● ASSIGNED TASK: Would you copy all lines in the data that contain the word "Puoi"?

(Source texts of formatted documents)
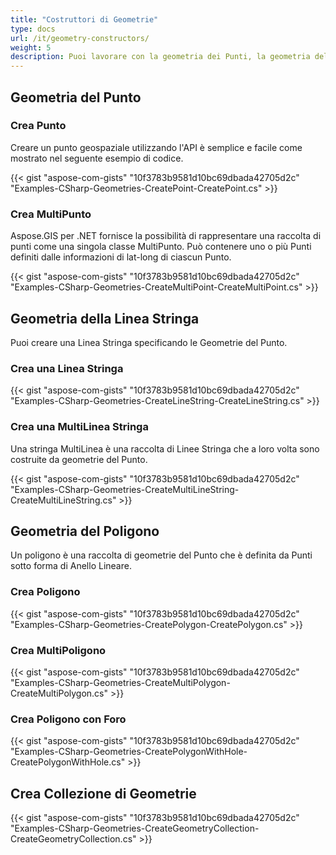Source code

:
```yaml
---
title: "Costruttori di Geometrie"
type: docs
url: /it/geometry-constructors/
weight: 5
description: Puoi lavorare con la geometria dei Punti, la geometria delle Linee Stringa, la geometria dei Poligoni e costruire Collezioni di Geometrie con la libreria GIS C# .
---
```


## **Geometria del Punto**
### **Crea Punto**
Creare un punto geospaziale utilizzando l'API è semplice e facile come mostrato nel seguente esempio di codice.

{{< gist "aspose-com-gists" "10f3783b9581d10bc69dbada42705d2c" "Examples-CSharp-Geometries-CreatePoint-CreatePoint.cs" >}}
### **Crea MultiPunto**
Aspose.GIS per .NET fornisce la possibilità di rappresentare una raccolta di punti come una singola classe MultiPunto. Può contenere uno o più Punti definiti dalle informazioni di lat-long di ciascun Punto.

{{< gist "aspose-com-gists" "10f3783b9581d10bc69dbada42705d2c" "Examples-CSharp-Geometries-CreateMultiPoint-CreateMultiPoint.cs" >}}
## **Geometria della Linea Stringa**
Puoi creare una Linea Stringa specificando le Geometrie del Punto.
### **Crea una Linea Stringa**
{{< gist "aspose-com-gists" "10f3783b9581d10bc69dbada42705d2c" "Examples-CSharp-Geometries-CreateLineString-CreateLineString.cs" >}}
### **Crea una MultiLinea Stringa**
Una stringa MultiLinea è una raccolta di Linee Stringa che a loro volta sono costruite da geometrie del Punto.

{{< gist "aspose-com-gists" "10f3783b9581d10bc69dbada42705d2c" "Examples-CSharp-Geometries-CreateMultiLineString-CreateMultiLineString.cs" >}}
## **Geometria del Poligono**
Un poligono è una raccolta di geometrie del Punto che è definita da Punti sotto forma di Anello Lineare.
### **Crea Poligono**
{{< gist "aspose-com-gists" "10f3783b9581d10bc69dbada42705d2c" "Examples-CSharp-Geometries-CreatePolygon-CreatePolygon.cs" >}}
### **Crea MultiPoligono**
{{< gist "aspose-com-gists" "10f3783b9581d10bc69dbada42705d2c" "Examples-CSharp-Geometries-CreateMultiPolygon-CreateMultiPolygon.cs" >}}
### **Crea Poligono con Foro**
{{< gist "aspose-com-gists" "10f3783b9581d10bc69dbada42705d2c" "Examples-CSharp-Geometries-CreatePolygonWithHole-CreatePolygonWithHole.cs" >}}
## **Crea Collezione di Geometrie**
{{< gist "aspose-com-gists" "10f3783b9581d10bc69dbada42705d2c" "Examples-CSharp-Geometries-CreateGeometryCollection-CreateGeometryCollection.cs" >}}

● SOLUTION BELOW:
description: Puoi lavorare con la geometria dei Punti, la geometria delle Linee Stringa, la geometria dei Poligoni e costruire Collezioni di Geometrie con la libreria GIS C# .
Puoi creare una Linea Stringa specificando le Geometrie del Punto.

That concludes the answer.